**YOUR INSTRUCTIONS**
Wherever a line in the data below holds "message", copy that line.

(Extracted data entries)

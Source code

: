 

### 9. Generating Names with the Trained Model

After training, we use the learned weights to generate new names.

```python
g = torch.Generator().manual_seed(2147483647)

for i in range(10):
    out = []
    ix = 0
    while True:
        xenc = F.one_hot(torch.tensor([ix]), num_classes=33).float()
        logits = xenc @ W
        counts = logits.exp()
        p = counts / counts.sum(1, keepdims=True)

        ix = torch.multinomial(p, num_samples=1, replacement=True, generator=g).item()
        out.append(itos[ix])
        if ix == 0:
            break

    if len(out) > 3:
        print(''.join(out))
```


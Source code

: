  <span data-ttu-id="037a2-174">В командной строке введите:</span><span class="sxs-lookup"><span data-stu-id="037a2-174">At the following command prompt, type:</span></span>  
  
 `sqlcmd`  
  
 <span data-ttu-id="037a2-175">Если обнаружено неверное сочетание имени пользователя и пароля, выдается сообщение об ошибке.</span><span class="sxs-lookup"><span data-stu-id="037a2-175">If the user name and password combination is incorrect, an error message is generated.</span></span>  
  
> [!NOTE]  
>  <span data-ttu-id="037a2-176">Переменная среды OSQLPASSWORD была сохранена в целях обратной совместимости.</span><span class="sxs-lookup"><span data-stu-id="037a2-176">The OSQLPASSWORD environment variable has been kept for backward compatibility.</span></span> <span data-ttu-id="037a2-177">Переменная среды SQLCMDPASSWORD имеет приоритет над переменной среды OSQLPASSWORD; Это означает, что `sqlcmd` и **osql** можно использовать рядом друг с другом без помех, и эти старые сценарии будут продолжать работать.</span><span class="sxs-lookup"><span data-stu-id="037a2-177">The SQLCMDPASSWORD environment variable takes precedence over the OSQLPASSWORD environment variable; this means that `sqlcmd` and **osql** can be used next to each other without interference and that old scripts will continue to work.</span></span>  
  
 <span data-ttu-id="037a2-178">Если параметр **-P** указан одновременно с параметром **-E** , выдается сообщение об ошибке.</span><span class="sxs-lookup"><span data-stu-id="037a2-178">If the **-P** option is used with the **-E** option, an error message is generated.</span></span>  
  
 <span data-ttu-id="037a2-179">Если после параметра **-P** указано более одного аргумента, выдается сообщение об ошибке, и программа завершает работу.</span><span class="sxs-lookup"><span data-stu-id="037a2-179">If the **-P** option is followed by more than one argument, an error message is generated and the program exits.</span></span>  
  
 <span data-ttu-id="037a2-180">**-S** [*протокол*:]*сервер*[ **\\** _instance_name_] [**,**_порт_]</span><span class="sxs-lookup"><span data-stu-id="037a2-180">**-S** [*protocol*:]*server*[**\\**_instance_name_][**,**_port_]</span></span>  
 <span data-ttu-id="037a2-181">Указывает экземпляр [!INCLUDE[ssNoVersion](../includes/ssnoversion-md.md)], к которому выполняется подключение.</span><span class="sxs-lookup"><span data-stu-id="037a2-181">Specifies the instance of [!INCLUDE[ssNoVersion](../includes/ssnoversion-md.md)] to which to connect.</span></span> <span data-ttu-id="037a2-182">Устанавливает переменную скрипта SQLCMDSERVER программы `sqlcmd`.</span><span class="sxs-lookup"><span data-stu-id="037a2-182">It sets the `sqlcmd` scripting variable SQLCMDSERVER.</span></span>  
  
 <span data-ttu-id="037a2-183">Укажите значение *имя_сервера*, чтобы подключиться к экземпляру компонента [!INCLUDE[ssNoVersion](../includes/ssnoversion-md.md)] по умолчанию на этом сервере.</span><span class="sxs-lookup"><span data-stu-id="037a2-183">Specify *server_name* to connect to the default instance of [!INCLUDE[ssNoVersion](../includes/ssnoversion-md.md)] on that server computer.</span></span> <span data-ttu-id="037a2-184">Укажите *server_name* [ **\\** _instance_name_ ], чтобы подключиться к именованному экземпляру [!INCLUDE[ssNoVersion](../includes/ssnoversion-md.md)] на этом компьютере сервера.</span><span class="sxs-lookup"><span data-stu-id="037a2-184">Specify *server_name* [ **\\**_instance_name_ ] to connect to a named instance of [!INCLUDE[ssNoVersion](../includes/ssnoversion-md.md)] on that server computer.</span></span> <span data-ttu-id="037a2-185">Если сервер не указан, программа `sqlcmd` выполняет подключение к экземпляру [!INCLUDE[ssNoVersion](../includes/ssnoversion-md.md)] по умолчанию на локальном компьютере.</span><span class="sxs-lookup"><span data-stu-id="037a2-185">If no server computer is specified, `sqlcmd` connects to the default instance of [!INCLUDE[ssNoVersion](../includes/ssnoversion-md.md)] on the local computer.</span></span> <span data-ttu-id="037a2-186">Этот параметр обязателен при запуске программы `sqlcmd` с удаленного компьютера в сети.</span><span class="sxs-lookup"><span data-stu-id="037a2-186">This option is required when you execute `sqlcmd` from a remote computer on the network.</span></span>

**TASK OUTPUT**
 <span data-ttu-id="037a2-175">Если обнаружено неверное сочетание имени пользователя и пароля, выдается сообщение об ошибке.</span><span class="sxs-lookup"><span data-stu-id="037a2-175">If the user name and password combination is incorrect, an error message is generated.</span></span>  
 <span data-ttu-id="037a2-178">Если параметр **-P** указан одновременно с параметром **-E** , выдается сообщение об ошибке.</span><span class="sxs-lookup"><span data-stu-id="037a2-178">If the **-P** option is used with the **-E** option, an error message is generated.</span></span>  
 <span data-ttu-id="037a2-179">Если после параметра **-P** указано более одного аргумента, выдается сообщение об ошибке, и программа завершает работу.</span><span class="sxs-lookup"><span data-stu-id="037a2-179">If the **-P** option is followed by more than one argument, an error message is generated and the program exits.</span></span>  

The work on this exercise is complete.